*Data*.
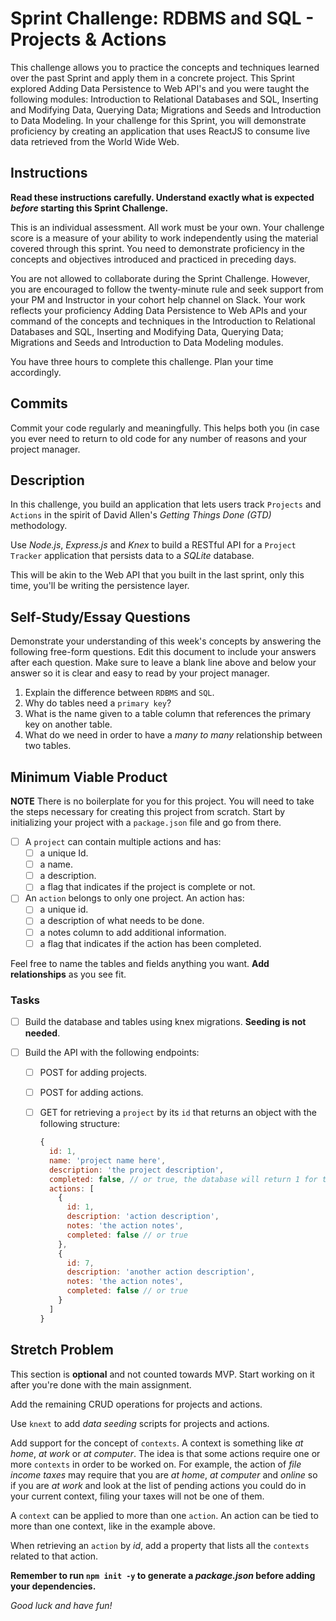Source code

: # Sprint Challenge: RDBMS and SQL - Projects & Actions

This challenge allows you to practice the concepts and techniques learned over the past Sprint and apply them in a concrete project. This Sprint explored Adding Data Persistence to Web API's and you were taught the following modules: Introduction to Relational Databases and SQL, Inserting and Modifying Data, Querying Data; Migrations and Seeds and Introduction to Data Modeling. In your challenge for this Sprint, you will demonstrate proficiency by creating an application that uses ReactJS to consume live data retrieved from the World Wide Web.

## Instructions

**Read these instructions carefully. Understand exactly what is expected _before_ starting this Sprint Challenge.**

This is an individual assessment. All work must be your own. Your challenge score is a measure of your ability to work independently using the material covered through this sprint. You need to demonstrate proficiency in the concepts and objectives introduced and practiced in preceding days.

You are not allowed to collaborate during the Sprint Challenge. However, you are encouraged to follow the twenty-minute rule and seek support from your PM and Instructor in your cohort help channel on Slack. Your work reflects your proficiency Adding Data Persistence to Web APIs and your command of the concepts and techniques in the Introduction to Relational Databases and SQL, Inserting and Modifying Data, Querying Data; Migrations and Seeds and Introduction to Data Modeling modules.

You have three hours to complete this challenge. Plan your time accordingly.

## Commits

Commit your code regularly and meaningfully. This helps both you (in case you ever need to return to old code for any number of reasons and your project manager.

## Description

In this challenge, you build an application that lets users track `Projects` and `Actions` in the spirit of David Allen's _Getting Things Done (GTD)_ methodology.

Use _Node.js_, _Express.js_ and _Knex_ to build a RESTful API for a `Project Tracker` application that persists data to a _SQLite_ database.

This will be akin to the Web API that you built in the last sprint, only this time, you'll be writing the persistence layer.

## Self-Study/Essay Questions

Demonstrate your understanding of this week's concepts by answering the following free-form questions. Edit this document to include your answers after each question. Make sure to leave a blank line above and below your answer so it is clear and easy to read by your project manager.

1. Explain the difference between `RDBMS` and `SQL`.
1. Why do tables need a `primary key`?
1. What is the name given to a table column that references the primary key on another table.
1. What do we need in order to have a _many to many_ relationship between two tables.

## Minimum Viable Product

**NOTE** There is no boilerplate for you for this project. You will need to take the steps necessary for creating this project from scratch. Start by initializing your project with a `package.json` file and go from there.

- [ ] A `project` can contain multiple actions and has:
  - [ ] a unique Id.
  - [ ] a name.
  - [ ] a description.
  - [ ] a flag that indicates if the project is complete or not.
- [ ] An `action` belongs to only one project. An action has:
  - [ ] a unique id.
  - [ ] a description of what needs to be done.
  - [ ] a notes column to add additional information.
  - [ ] a flag that indicates if the action has been completed.

Feel free to name the tables and fields anything you want. **Add relationships** as you see fit.

### Tasks

- [ ] Build the database and tables using knex migrations. **Seeding is not needed**.
- [ ] Build the API with the following endpoints:

  - [ ] POST for adding projects.
  - [ ] POST for adding actions.
  - [ ] GET for retrieving a `project` by its `id` that returns an object with the following structure:

    ```js
    {
      id: 1,
      name: 'project name here',
      description: 'the project description',
      completed: false, // or true, the database will return 1 for true and 0 for false
      actions: [
        {
          id: 1,
          description: 'action description',
          notes: 'the action notes',
          completed: false // or true
        },
        {
          id: 7,
          description: 'another action description',
          notes: 'the action notes',
          completed: false // or true
        }
      ]
    }
    ```

## Stretch Problem

This section is **optional** and not counted towards MVP. Start working on it after you're done with the main assignment.

Add the remaining CRUD operations for projects and actions.

Use `knext` to add _data seeding_ scripts for projects and actions.

Add support for the concept of `contexts`. A context is something like _at home_, _at work_ or _at computer_. The idea is that some actions require one or more `contexts` in order to be worked on. For example, the action of _file income taxes_ may require that you are _at home_, _at computer_ and _online_ so if you are _at work_ and look at the list of pending actions you could do in your current context, filing your taxes will not be one of them.

A `context` can be applied to more than one `action`. An action can be tied to more than one context, like in the example above.

When retrieving an `action` by _id_, add a property that lists all the `contexts` related to that action.

**Remember to run `npm init -y` to generate a _package.json_ before adding your dependencies.**

_Good luck and have fun!_

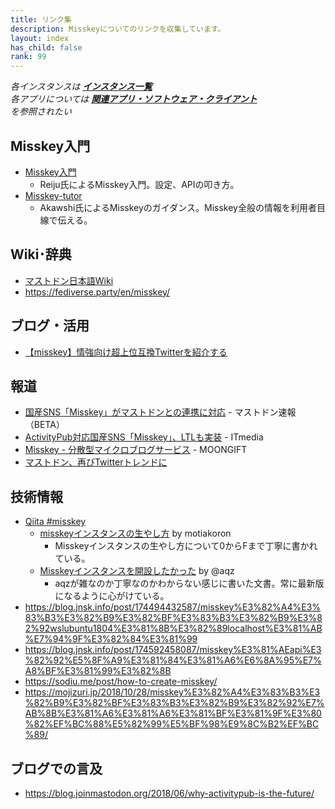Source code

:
 ```yaml
---
title: リンク集
description: Misskeyについてのリンクを収集しています。
layout: index
has_child: false
rank: 99
---
```

*各インスタンスは **[インスタンス一覧](../instances/)***  
*各アプリについては **[関連アプリ・ソフトウェア・クライアント](../apps/)***  
*を参照されたい*

## Misskey入門
- [Misskey入門](https://gist.github.com/xreiju/6d89261941f5cd66e70942dfe6d4af33)
  * Reiju氏によるMisskey入門。設定、APIの叩き方。
- [Misskey-tutor](http://akausii.hatenadiary.com/entry/2018/08/11/025852)
  * Akawshi氏によるMisskeyのガイダンス。Misskey全般の情報を利用者目線で伝える。

## Wiki･辞典
- [マストドン日本語Wiki](https://ja.mstdn.wiki/Misskey)
- https://fediverse.party/en/misskey/

## ブログ・活用
- [【misskey】情強向け超上位互換Twitterを紹介する](https://kotodu.tumblr.com/post/172146962776/misskey%E6%83%85%E5%BC%B7%E5%90%91%E3%81%91%E8%B6%85%E4%B8%8A%E4%BD%8D%E4%BA%92%E6%8F%9Btwitter%E3%82%92%E7%B4%B9%E4%BB%8B%E3%81%99%E3%82%8B)

## 報道
- [国産SNS「Misskey」がマストドンとの連携に対応](https://masto.news/2018/04/15/misskey/?utm_campaign=twitter&utm_medium=twitter&utm_source=twitter) - マストドン速報（BETA）
- [ActivityPub対応国産SNS「Misskey」、LTLも実装](http://www.itmedia.co.jp/news/articles/1804/17/news124.html) - ITmedia
- [Misskey - 分散型マイクロブログサービス](https://www.moongift.jp/2018/07/misskey-%E5%88%86%E6%95%A3%E5%9E%8B%E3%83%9E%E3%82%A4%E3%82%AF%E3%83%AD%E3%83%96%E3%83%AD%E3%82%B0%E3%82%B5%E3%83%BC%E3%83%93%E3%82%B9/) - MOONGIFT
- [マストドン、再びTwitterトレンドに](http://www.itmedia.co.jp/news/articles/1808/16/news082.html)

## 技術情報
- [Qiita #misskey](https://qiita.com/tags/misskey)
  - [misskeyインスタンスの生やし方](https://qiita.com/motiakoron/items/e39320b5f66f07bcf9fb) by motiakoron
    * Misskeyインスタンスの生やし方について0からFまで丁寧に書かれている。
  - [Misskeyインスタンスを開設したかった](https://qiita.com/tamaina/items/d7c1a758cb6c9d3eaaa5) by @aqz
    * aqzが雑なのか丁寧なのかわからない感じに書いた文書。常に最新版になるように心がけている。
- https://blog.jnsk.info/post/174494432587/misskey%E3%82%A4%E3%83%B3%E3%82%B9%E3%82%BF%E3%83%B3%E3%82%B9%E3%82%92wslubuntu1804%E3%81%8B%E3%82%89localhost%E3%81%AB%E7%94%9F%E3%82%84%E3%81%99
- https://blog.jnsk.info/post/174592458087/misskey%E3%81%AEapi%E3%82%92%E5%8F%A9%E3%81%84%E3%81%A6%E6%8A%95%E7%A8%BF%E3%81%99%E3%82%8B
- https://sodiu.me/post/how-to-create-misskey/
- https://mojizuri.jp/2018/10/28/misskey%E3%82%A4%E3%83%B3%E3%82%B9%E3%82%BF%E3%83%B3%E3%82%B9%E3%82%92%E7%AB%8B%E3%81%A6%E3%81%A6%E3%81%BF%E3%81%9F%E3%80%82%EF%BC%88%E5%82%99%E5%BF%98%E9%8C%B2%EF%BC%89/

## ブログでの言及
- https://blog.joinmastodon.org/2018/06/why-activitypub-is-the-future/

*Your objective*.
Among the lines above, find those holding "Relational" and copy each one.

*Result of the exercise*.
This challenge allows you to practice the concepts and techniques learned over the past Sprint and apply them in a concrete project. This Sprint explored Adding Data Persistence to Web API's and you were taught the following modules: Introduction to Relational Databases and SQL, Inserting and Modifying Data, Querying Data; Migrations and Seeds and Introduction to Data Modeling. In your challenge for this Sprint, you will demonstrate proficiency by creating an application that uses ReactJS to consume live data retrieved from the World Wide Web.
You are not allowed to collaborate during the Sprint Challenge. However, you are encouraged to follow the twenty-minute rule and seek support from your PM and Instructor in your cohort help channel on Slack. Your work reflects your proficiency Adding Data Persistence to Web APIs and your command of the concepts and techniques in the Introduction to Relational Databases and SQL, Inserting and Modifying Data, Querying Data; Migrations and Seeds and Introduction to Data Modeling modules.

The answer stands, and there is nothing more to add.